Hardly anyone knows about it although it is involved in many cases of internet crime: the Russian Business Network (RBN). It now seems the RBN has become unavailable. We have yet to find out whether its peers shut down virtual connections deliberately or whether there is a technical problem.

The RBN is both a network provider and a web hoster. According to security experts, its purpose is to offer criminals an infrastructure for their illegal activities. Numerous servers in the RBN contain exploits which contaminate visitors' PCs or store malware accessed, for example, by trojan downloaders. The malware programmes then return the data they capture from compromised PCs to the RBN server.
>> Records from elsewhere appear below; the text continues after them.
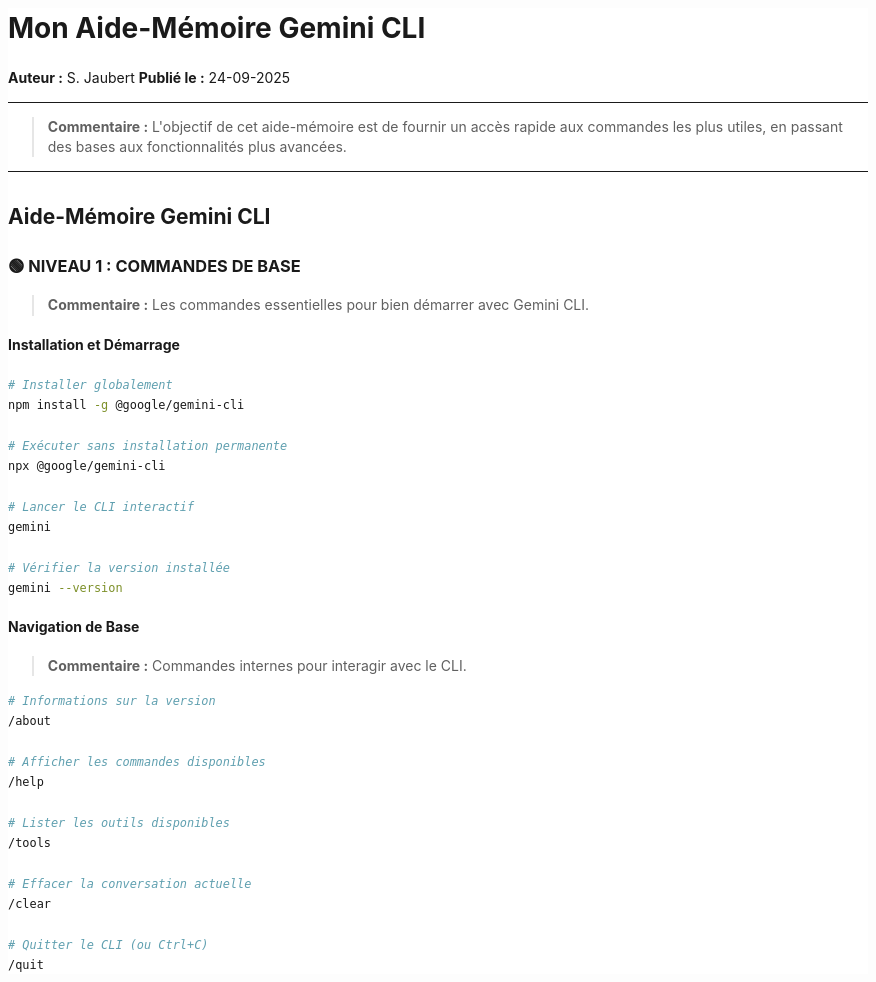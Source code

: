 # Mon Aide-Mémoire Gemini CLI 

**Auteur :** S. Jaubert
**Publié le :** 24-09-2025


---


> **Commentaire :** L'objectif de cet aide-mémoire est de fournir un accès rapide aux commandes les plus utiles, en passant des bases aux fonctionnalités plus avancées.


---

## Aide-Mémoire Gemini CLI

### 🟢 NIVEAU 1 : COMMANDES DE BASE
> **Commentaire :** Les commandes essentielles pour bien démarrer avec Gemini CLI.

#### Installation et Démarrage
```bash
# Installer globalement
npm install -g @google/gemini-cli

# Exécuter sans installation permanente
npx @google/gemini-cli

# Lancer le CLI interactif
gemini

# Vérifier la version installée
gemini --version
```

#### Navigation de Base
> **Commentaire :** Commandes internes pour interagir avec le CLI.
```bash
# Informations sur la version
/about

# Afficher les commandes disponibles
/help

# Lister les outils disponibles
/tools

# Effacer la conversation actuelle
/clear

# Quitter le CLI (ou Ctrl+C)
/quit
```
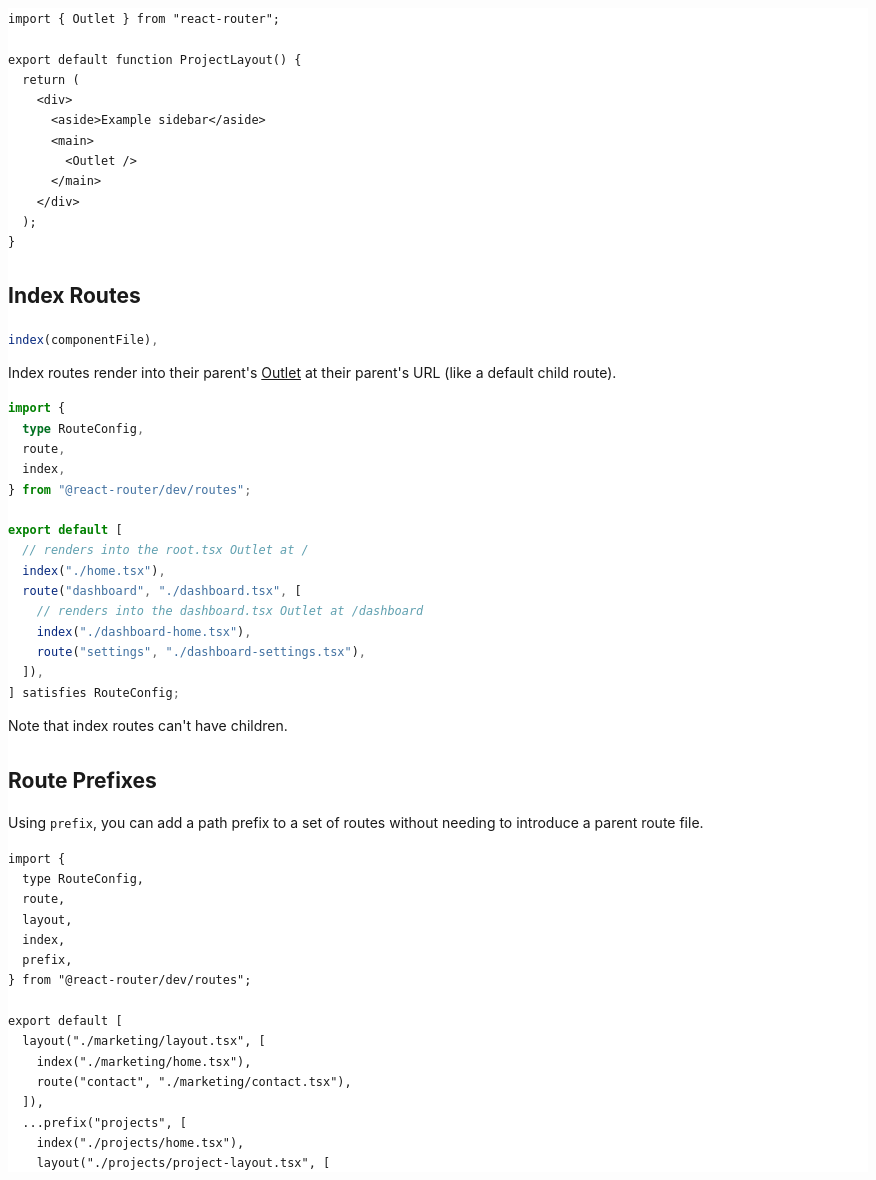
 ```tsx filename=./projects/project-layout.tsx lines=[8]
import { Outlet } from "react-router";

export default function ProjectLayout() {
  return (
    <div>
      <aside>Example sidebar</aside>
      <main>
        <Outlet />
      </main>
    </div>
  );
}
```

## Index Routes

```ts
index(componentFile),
```

Index routes render into their parent's [Outlet][outlet] at their parent's URL (like a default child route).

```ts filename=app/routes.ts
import {
  type RouteConfig,
  route,
  index,
} from "@react-router/dev/routes";

export default [
  // renders into the root.tsx Outlet at /
  index("./home.tsx"),
  route("dashboard", "./dashboard.tsx", [
    // renders into the dashboard.tsx Outlet at /dashboard
    index("./dashboard-home.tsx"),
    route("settings", "./dashboard-settings.tsx"),
  ]),
] satisfies RouteConfig;
```

Note that index routes can't have children.

## Route Prefixes

Using `prefix`, you can add a path prefix to a set of routes without needing to introduce a parent route file.

```tsx filename=app/routes.ts lines=[14]
import {
  type RouteConfig,
  route,
  layout,
  index,
  prefix,
} from "@react-router/dev/routes";

export default [
  layout("./marketing/layout.tsx", [
    index("./marketing/home.tsx"),
    route("contact", "./marketing/contact.tsx"),
  ]),
  ...prefix("projects", [
    index("./projects/home.tsx"),
    layout("./projects/project-layout.tsx", [
```

[file-route-conventions]: ../../how-to/file-route-conventions
[outlet]: https://api.reactrouter.com/v7/functions/react_router.Outlet.html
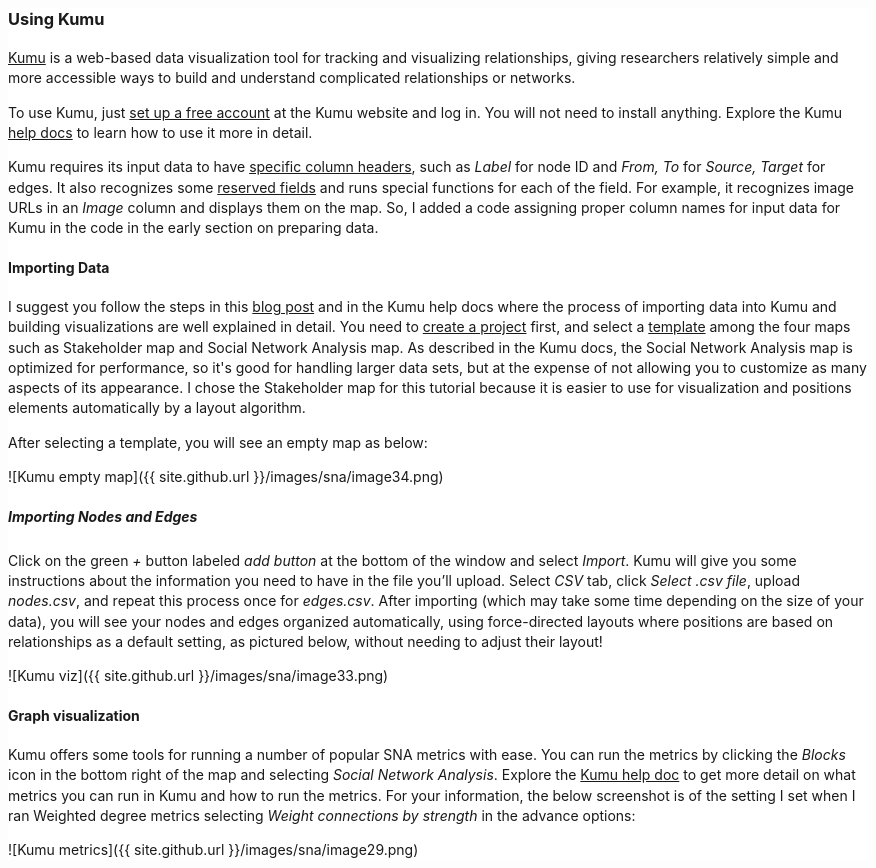 ### Using Kumu

[Kumu](https://kumu.io/) is a web-based data visualization tool for tracking and visualizing relationships, giving researchers relatively simple and more accessible ways to build and understand complicated relationships or networks.

To use Kumu, just [set up a free account](https://kumu.io/register) at the Kumu website and log in. You will not need to install anything. Explore the Kumu [help docs](https://docs.kumu.io/) to learn how to use it more in detail.
 
Kumu requires its input data to have [specific column headers](https://docs.kumu.io/guides/import.html#preparing-your-file-for-import), such as *Label* for node ID and *From, To* for *Source, Target* for edges. It also recognizes some [reserved fields](https://docs.kumu.io/guides/import.html#reserved-fields) and runs special functions for each of the field. For example, it recognizes image URLs in an *Image* column and displays them on the map. So, I added a code assigning proper column names for input data for Kumu in the code in the early section on preparing data.

#### Importing Data
I suggest you follow the steps in this [blog post](http://slob.coplacdigital.org/course/2017/02/21/social-network-mapping-part-iii-importing-data-to-kumu/) and in the Kumu help docs where the process of importing data into Kumu and building visualizations are well explained in detail. You need to [create a project](https://kumu.io/new?sandbox) first, and select a [template](https://docs.kumu.io/getting-started/overview.html#picking-a-template-permalink) among the four maps such as Stakeholder map and Social Network Analysis map. As described in the Kumu docs, the Social Network Analysis map is optimized for performance, so it's good for handling larger data sets, but at the expense of not allowing you to customize as many aspects of its appearance. I chose the Stakeholder map for this tutorial because it is easier to use for visualization and positions elements automatically by a layout algorithm.

After selecting a template, you will see an empty map as below:

![Kumu empty map]({{ site.github.url }}/images/sna/image34.png)

##### Importing Nodes and Edges
Click on the green *+* button labeled *add button* at the bottom of the window and select *Import*. Kumu will give you some instructions about the information you need to have in the file you’ll upload. Select *CSV* tab, click *Select .csv file*, upload *nodes.csv*, and repeat this process once for *edges.csv*. After importing (which may take some time depending on the size of your data), you will see your nodes and edges organized automatically, using force-directed layouts where positions are based on relationships as a default setting, as pictured below, without needing to adjust their layout!

![Kumu viz]({{ site.github.url }}/images/sna/image33.png)

#### Graph visualization 
Kumu offers some tools for running a number of popular SNA metrics with ease. You can run the metrics by clicking the *Blocks* icon in the bottom right of the map and selecting *Social Network Analysis*. Explore the [Kumu help doc](https://docs.kumu.io/guides/metrics.html) to get more detail on what metrics you can run in Kumu and how to run the metrics. For your information, the below screenshot is of the setting I set when I ran Weighted degree metrics selecting *Weight connections by strength* in the advance options:

![Kumu metrics]({{ site.github.url }}/images/sna/image29.png)
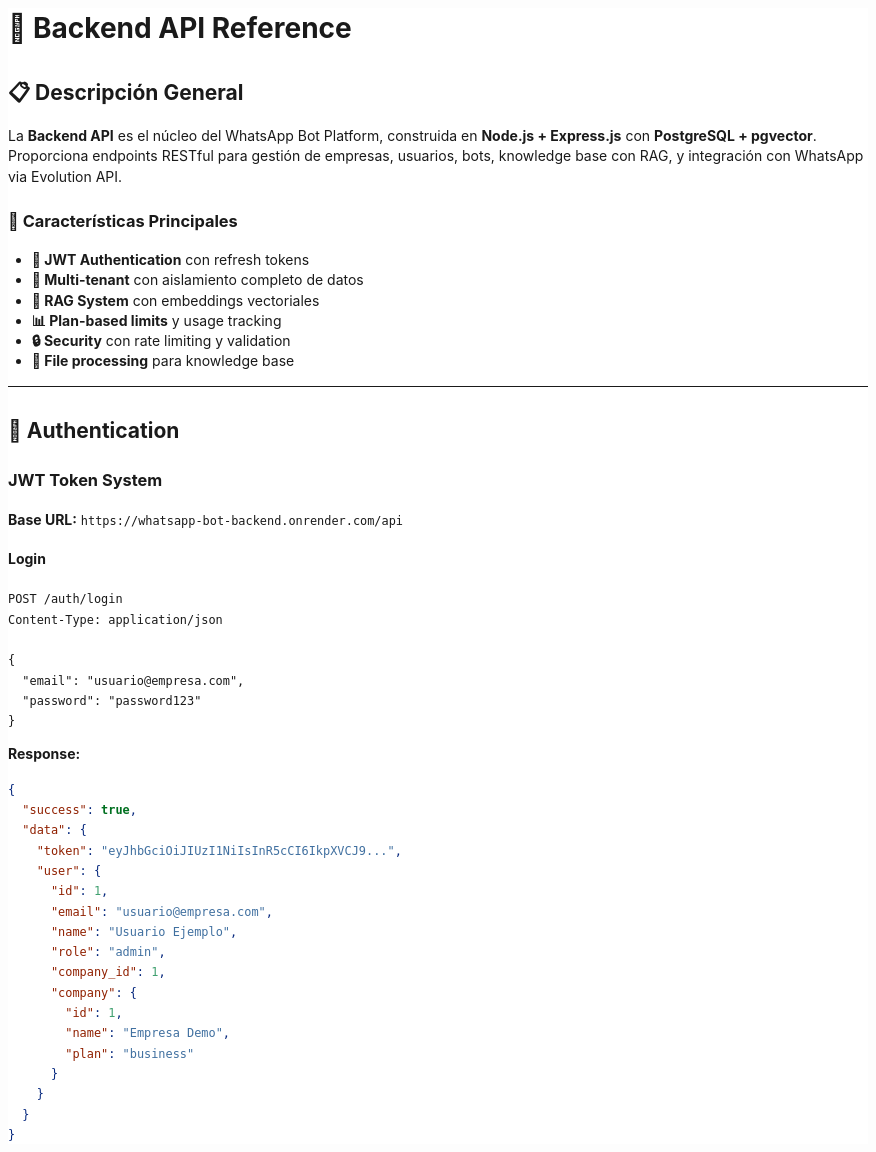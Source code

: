 # 🔧 Backend API Reference

## 📋 Descripción General

La **Backend API** es el núcleo del WhatsApp Bot Platform, construida en **Node.js + Express.js** con **PostgreSQL + pgvector**. Proporciona endpoints RESTful para gestión de empresas, usuarios, bots, knowledge base con RAG, y integración con WhatsApp via Evolution API.

### 🎯 **Características Principales**
- **🔐 JWT Authentication** con refresh tokens
- **🏢 Multi-tenant** con aislamiento completo de datos  
- **🧠 RAG System** con embeddings vectoriales
- **📊 Plan-based limits** y usage tracking
- **🔒 Security** con rate limiting y validation
- **📄 File processing** para knowledge base

---

## 🔐 Authentication

### **JWT Token System**

**Base URL:** `https://whatsapp-bot-backend.onrender.com/api`

#### **Login**
```http
POST /auth/login
Content-Type: application/json

{
  "email": "usuario@empresa.com",
  "password": "password123"
}
```

**Response:**
```json
{
  "success": true,
  "data": {
    "token": "eyJhbGciOiJIUzI1NiIsInR5cCI6IkpXVCJ9...",
    "user": {
      "id": 1,
      "email": "usuario@empresa.com",
      "name": "Usuario Ejemplo",
      "role": "admin",
      "company_id": 1,
      "company": {
        "id": 1,
        "name": "Empresa Demo",
        "plan": "business"
      }
    }
  }
}
```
In addition, the RBN also offers bullet proof domains which can be registered in complete anonymity and are very difficult to shut down. The latest exploit involved links in specially crafted pdf documents which link back directly to the RBN to retrieve malware from there. The Storm worm is another example of malware which is deployed from the RBN network on a regular basis.

Nearly all of the RBN's known autonomous systems (AS) have recently disappeared from the global routing tables: RBN-AS, SBT-AS, MICRONNET-AS, OINVEST-AS, AKIMON-AS, CONNCETCOM-AS and NEVSKCC-AS. CREDOLINK-ASN is the only remaining table entry, but its networks have also become unavailable.

The Trend Micro blog speculates that the Internet may have become a slightly safer place as a result. However, this will probably not be the case for long since the RBN is almost certainly working to resolve the problem and find new upstream providers. Futhermore, Trend Micro experts claim to have monitored RBN equivalents in Turkey and Taiwan in the last few weeks. So even if the RBN fails to find new Internet access points, RBN customers could switch to these new providers of criminal networks.